- Your goal -
Your output should consist of the data, copied exactly.

(Data for analysis begins)

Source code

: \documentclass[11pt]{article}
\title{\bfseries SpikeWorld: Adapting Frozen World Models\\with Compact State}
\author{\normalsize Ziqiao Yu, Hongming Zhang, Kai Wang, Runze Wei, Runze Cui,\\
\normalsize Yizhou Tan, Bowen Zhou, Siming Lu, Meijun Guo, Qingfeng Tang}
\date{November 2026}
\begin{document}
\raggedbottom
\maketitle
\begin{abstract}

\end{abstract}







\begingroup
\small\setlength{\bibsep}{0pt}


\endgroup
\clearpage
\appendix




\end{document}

(Data for analysis ends)

- Answer area -
Source code

: \documentclass[11pt]{article}
\title{\bfseries SpikeWorld: Adapting Frozen World Models\\with Compact State}
\author{\normalsize Ziqiao Yu, Hongming Zhang, Kai Wang, Runze Wei, Runze Cui,\\
\normalsize Yizhou Tan, Bowen Zhou, Siming Lu, Meijun Guo, Qingfeng Tang}
\date{November 2026}
\begin{document}
\raggedbottom
\maketitle
\begin{abstract}

\end{abstract}







\begingroup
\small\setlength{\bibsep}{0pt}


\endgroup
\clearpage
\appendix




\end{document}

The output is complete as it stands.